#### Information ####
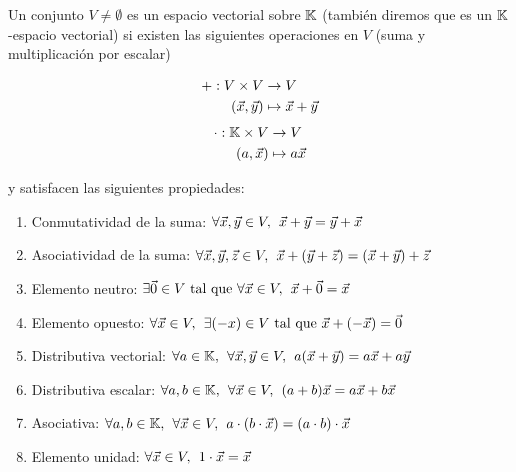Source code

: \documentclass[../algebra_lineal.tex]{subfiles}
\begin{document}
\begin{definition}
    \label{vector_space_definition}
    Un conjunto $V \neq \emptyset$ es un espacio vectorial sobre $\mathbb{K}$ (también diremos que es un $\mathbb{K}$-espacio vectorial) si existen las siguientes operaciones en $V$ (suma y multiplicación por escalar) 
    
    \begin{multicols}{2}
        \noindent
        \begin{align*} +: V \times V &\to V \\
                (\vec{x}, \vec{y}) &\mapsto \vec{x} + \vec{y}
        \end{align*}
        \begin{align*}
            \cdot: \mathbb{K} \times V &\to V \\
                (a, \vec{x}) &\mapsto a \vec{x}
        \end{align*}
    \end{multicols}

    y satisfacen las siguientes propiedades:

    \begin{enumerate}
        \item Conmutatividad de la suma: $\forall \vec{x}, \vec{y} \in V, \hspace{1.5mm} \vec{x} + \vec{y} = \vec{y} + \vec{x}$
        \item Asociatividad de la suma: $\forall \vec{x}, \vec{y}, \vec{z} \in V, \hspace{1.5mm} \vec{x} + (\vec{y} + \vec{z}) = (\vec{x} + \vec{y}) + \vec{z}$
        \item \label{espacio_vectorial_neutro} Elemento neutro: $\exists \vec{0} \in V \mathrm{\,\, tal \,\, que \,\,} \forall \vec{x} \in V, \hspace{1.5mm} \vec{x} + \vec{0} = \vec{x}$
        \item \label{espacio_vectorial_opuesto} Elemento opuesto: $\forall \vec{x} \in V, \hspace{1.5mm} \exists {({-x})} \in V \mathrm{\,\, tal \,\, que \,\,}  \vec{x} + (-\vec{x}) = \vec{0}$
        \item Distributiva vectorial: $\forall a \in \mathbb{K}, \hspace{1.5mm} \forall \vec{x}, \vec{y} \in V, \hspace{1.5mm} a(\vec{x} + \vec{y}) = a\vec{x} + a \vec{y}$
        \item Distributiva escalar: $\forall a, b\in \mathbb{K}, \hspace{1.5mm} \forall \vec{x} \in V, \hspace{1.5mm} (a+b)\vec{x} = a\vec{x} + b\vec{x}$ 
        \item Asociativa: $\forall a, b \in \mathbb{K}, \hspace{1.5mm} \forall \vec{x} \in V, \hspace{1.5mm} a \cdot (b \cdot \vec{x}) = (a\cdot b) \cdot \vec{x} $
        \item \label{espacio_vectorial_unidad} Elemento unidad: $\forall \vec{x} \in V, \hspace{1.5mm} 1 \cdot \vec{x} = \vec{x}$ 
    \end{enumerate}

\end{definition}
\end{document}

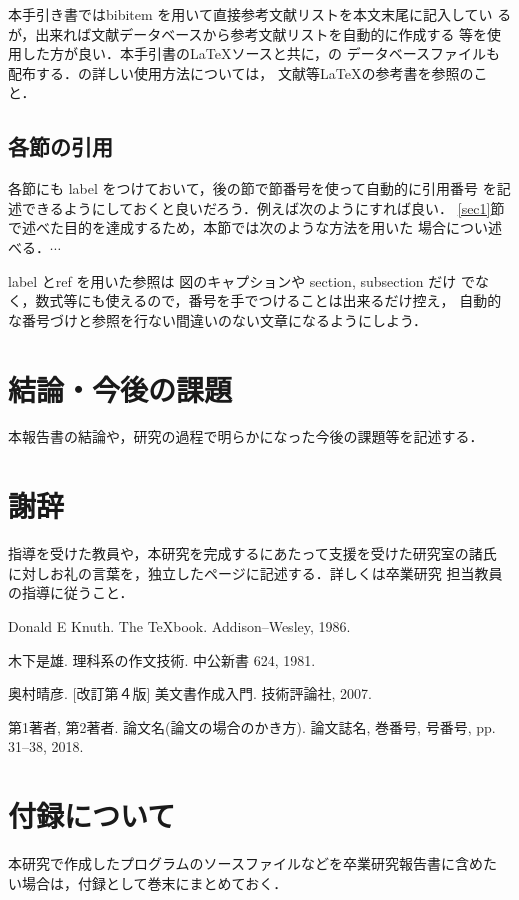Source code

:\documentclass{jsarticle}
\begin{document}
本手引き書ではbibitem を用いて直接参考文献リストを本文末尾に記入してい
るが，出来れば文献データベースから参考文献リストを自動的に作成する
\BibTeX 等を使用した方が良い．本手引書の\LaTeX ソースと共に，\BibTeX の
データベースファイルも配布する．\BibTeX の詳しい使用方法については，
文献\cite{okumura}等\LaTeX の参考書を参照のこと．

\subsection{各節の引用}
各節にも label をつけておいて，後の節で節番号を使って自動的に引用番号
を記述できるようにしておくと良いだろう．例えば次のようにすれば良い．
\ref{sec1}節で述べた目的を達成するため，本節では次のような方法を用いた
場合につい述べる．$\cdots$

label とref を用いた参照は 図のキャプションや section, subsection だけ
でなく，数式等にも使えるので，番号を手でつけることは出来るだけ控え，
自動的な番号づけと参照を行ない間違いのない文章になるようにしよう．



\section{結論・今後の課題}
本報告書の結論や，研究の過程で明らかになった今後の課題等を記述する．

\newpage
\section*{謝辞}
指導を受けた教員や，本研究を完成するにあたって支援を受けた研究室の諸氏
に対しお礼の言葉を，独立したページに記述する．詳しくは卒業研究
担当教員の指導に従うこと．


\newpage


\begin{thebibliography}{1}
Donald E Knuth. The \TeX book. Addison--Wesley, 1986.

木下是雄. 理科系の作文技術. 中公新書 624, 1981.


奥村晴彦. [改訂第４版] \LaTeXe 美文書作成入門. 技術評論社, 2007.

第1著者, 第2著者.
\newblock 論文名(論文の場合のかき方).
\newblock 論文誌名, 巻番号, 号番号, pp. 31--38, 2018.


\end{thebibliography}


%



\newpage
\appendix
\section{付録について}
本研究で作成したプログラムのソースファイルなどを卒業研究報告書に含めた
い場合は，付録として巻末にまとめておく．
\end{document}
####
#### Information ####
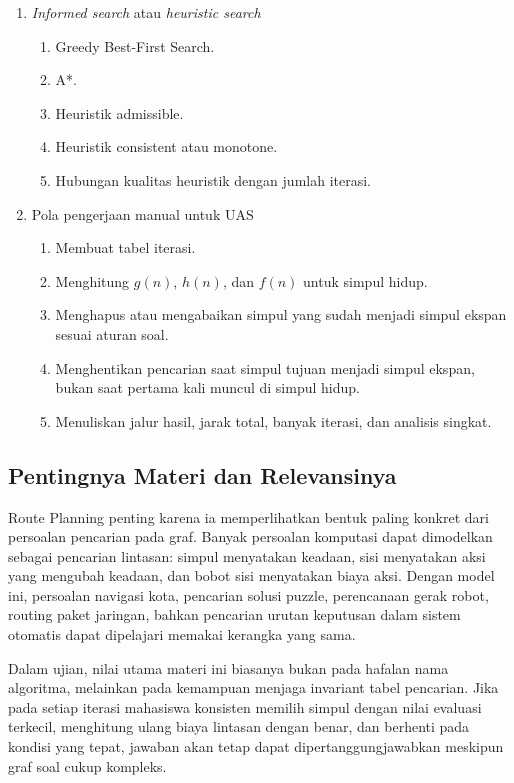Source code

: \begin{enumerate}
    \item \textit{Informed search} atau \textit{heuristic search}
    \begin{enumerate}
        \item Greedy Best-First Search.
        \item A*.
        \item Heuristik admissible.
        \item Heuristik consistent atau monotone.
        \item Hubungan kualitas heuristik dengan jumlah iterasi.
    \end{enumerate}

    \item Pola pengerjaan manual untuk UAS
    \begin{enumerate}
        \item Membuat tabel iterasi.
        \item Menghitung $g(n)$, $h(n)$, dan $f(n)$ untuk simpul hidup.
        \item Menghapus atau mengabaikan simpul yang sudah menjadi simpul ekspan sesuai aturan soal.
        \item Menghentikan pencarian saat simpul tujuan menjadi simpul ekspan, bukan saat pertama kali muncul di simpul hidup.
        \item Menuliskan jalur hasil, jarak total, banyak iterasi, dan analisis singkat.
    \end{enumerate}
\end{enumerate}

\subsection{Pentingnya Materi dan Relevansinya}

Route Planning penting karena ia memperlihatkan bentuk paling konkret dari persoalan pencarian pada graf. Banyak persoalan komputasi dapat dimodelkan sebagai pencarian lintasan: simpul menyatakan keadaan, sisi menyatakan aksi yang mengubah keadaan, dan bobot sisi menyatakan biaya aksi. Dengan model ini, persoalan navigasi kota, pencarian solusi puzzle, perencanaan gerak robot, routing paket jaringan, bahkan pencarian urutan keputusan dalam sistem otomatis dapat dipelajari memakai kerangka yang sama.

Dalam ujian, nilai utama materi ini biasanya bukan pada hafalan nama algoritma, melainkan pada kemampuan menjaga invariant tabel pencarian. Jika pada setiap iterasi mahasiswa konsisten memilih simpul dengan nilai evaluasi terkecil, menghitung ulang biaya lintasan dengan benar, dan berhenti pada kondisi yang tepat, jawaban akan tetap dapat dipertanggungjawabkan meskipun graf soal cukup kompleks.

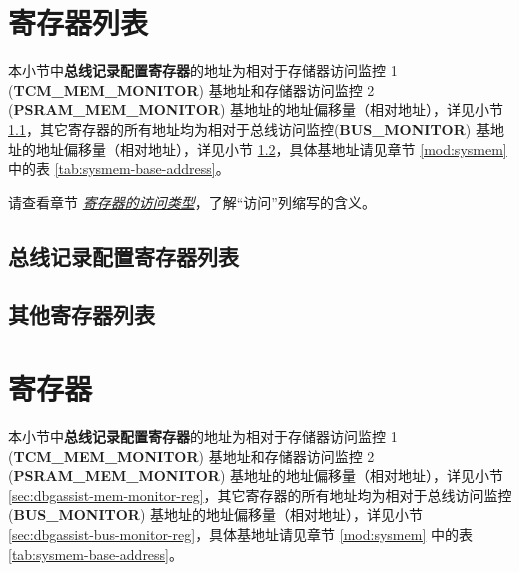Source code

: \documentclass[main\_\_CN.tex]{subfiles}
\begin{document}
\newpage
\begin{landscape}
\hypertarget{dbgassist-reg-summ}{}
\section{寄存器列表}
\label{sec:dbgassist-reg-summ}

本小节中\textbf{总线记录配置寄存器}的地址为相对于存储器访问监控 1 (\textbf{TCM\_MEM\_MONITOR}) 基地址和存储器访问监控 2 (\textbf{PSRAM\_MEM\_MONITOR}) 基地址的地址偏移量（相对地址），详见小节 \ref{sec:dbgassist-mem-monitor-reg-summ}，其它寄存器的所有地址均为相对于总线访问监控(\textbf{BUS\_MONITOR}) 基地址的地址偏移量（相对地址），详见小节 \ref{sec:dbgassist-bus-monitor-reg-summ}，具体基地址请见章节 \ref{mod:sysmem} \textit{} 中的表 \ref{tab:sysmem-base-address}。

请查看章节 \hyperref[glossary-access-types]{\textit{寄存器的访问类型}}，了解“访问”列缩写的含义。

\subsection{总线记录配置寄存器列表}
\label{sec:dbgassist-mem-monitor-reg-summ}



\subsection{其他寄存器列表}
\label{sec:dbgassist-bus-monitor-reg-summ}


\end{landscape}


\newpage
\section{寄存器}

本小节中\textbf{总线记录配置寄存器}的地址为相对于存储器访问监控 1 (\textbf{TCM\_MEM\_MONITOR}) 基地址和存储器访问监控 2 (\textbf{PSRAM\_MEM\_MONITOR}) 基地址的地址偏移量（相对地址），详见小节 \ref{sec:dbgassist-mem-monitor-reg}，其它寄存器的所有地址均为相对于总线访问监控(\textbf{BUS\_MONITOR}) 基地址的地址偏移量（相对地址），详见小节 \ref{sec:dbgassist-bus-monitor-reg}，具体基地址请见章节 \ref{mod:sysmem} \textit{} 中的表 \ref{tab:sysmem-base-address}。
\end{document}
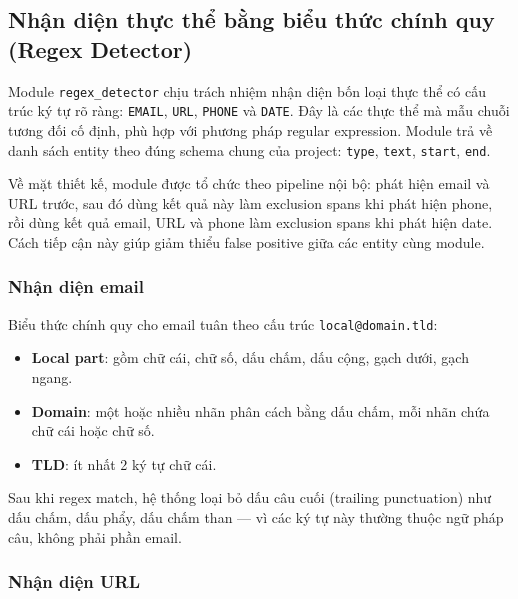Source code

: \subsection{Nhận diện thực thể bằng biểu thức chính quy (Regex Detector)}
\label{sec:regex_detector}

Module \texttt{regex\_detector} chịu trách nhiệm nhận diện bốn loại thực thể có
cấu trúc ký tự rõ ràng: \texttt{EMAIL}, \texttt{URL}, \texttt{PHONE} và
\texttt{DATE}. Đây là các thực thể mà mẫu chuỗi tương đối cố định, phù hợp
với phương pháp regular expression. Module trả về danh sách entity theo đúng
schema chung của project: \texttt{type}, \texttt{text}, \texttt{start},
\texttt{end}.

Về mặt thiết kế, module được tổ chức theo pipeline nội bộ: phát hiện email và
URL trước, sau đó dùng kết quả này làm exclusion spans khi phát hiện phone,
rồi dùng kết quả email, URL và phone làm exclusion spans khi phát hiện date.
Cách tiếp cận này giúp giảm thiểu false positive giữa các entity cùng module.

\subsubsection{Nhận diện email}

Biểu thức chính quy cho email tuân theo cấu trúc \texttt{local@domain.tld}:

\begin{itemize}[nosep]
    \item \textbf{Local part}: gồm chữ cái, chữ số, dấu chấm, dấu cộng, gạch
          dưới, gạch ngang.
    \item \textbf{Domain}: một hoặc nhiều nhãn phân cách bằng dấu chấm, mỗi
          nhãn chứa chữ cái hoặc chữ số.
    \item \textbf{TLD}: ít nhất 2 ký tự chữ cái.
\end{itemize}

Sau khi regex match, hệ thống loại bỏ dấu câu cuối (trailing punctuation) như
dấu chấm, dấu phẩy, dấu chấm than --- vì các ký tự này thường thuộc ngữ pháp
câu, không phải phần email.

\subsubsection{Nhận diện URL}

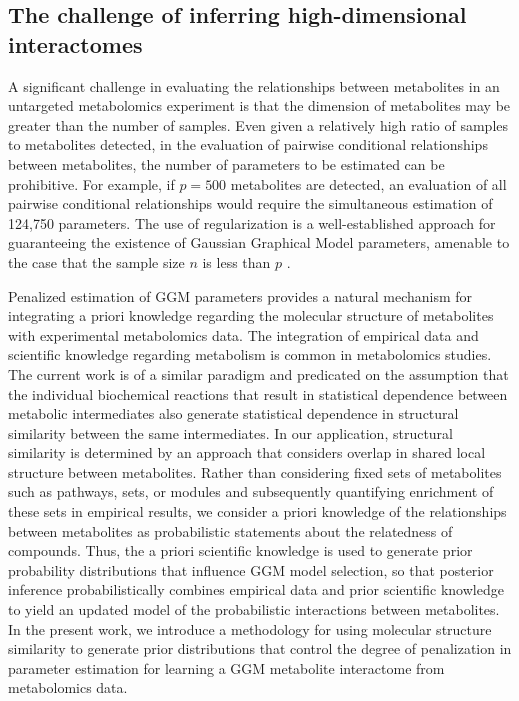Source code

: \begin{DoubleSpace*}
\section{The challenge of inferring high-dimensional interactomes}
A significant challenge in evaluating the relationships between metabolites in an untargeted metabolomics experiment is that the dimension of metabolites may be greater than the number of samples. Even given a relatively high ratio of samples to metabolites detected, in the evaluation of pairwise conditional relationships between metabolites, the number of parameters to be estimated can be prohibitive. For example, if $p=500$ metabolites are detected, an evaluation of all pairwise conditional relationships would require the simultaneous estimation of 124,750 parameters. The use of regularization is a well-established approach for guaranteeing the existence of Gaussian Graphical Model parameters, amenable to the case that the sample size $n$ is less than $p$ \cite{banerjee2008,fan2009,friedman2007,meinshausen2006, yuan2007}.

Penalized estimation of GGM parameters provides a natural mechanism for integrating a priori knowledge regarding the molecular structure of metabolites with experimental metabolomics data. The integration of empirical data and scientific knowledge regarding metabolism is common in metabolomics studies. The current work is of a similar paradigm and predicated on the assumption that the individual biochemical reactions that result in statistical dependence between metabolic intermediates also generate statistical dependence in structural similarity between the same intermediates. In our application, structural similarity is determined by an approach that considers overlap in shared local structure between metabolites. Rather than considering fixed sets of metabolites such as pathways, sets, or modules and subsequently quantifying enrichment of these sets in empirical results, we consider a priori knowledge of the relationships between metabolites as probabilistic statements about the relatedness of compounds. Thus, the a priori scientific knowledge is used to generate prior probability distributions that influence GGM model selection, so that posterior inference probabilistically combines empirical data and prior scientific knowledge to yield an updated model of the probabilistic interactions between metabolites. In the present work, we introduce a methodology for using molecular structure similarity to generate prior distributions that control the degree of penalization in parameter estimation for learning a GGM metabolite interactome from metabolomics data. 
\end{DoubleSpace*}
####
#### Information ####
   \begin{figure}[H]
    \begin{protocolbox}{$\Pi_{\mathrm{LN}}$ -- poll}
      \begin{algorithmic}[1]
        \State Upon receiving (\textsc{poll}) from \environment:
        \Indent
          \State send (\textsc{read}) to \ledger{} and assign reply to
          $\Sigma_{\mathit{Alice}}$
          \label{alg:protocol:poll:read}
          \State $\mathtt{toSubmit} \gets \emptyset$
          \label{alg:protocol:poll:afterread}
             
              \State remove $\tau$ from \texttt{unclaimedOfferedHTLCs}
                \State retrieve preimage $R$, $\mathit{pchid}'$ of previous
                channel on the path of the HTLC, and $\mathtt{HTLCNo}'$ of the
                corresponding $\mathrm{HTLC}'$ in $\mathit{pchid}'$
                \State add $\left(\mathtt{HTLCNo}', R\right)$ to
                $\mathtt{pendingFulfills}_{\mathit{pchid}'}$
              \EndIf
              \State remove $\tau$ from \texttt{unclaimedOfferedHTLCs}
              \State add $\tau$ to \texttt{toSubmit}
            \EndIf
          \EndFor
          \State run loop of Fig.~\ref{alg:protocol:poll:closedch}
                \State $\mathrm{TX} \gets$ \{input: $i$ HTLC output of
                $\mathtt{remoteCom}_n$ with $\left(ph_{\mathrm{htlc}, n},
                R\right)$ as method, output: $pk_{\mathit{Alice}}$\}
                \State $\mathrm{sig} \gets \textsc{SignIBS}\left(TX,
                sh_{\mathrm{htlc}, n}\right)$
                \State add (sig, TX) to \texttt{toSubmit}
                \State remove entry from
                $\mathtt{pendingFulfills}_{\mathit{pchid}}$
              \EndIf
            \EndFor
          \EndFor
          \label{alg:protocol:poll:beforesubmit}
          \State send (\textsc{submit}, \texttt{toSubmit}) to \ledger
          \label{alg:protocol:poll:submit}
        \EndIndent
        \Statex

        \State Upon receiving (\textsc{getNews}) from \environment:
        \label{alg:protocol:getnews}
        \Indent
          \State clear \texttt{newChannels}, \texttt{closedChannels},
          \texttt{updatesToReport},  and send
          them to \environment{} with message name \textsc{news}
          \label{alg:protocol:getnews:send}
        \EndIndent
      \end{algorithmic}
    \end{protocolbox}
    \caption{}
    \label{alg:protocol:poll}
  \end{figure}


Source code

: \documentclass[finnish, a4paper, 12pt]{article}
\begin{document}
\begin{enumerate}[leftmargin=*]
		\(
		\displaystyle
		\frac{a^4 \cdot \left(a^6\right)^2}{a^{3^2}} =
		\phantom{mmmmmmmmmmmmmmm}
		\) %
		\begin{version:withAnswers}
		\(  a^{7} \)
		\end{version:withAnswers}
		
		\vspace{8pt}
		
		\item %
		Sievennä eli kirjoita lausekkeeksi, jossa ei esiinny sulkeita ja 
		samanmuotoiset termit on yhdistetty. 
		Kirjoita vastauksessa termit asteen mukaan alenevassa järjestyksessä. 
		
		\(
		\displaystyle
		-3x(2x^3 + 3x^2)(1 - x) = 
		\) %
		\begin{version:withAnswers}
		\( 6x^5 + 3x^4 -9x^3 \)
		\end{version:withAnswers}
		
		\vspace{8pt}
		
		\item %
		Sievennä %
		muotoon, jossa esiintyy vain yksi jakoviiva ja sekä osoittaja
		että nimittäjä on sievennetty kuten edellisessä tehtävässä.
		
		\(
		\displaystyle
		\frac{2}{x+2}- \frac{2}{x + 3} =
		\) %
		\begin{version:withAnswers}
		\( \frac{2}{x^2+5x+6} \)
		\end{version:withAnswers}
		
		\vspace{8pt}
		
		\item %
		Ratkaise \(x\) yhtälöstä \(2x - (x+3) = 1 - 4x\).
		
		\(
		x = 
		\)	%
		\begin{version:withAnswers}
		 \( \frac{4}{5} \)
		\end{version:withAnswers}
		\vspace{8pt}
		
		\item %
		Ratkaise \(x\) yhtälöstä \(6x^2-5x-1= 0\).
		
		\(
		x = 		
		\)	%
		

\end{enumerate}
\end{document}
####
Your goal.
Check each line in the records above for the word "gets". Return those that have it.

Reply.
          \State $\mathtt{toSubmit} \gets \emptyset$
                \State $\mathrm{TX} \gets$ \{input: $i$ HTLC output of
                \State $\mathrm{sig} \gets \textsc{SignIBS}\left(TX,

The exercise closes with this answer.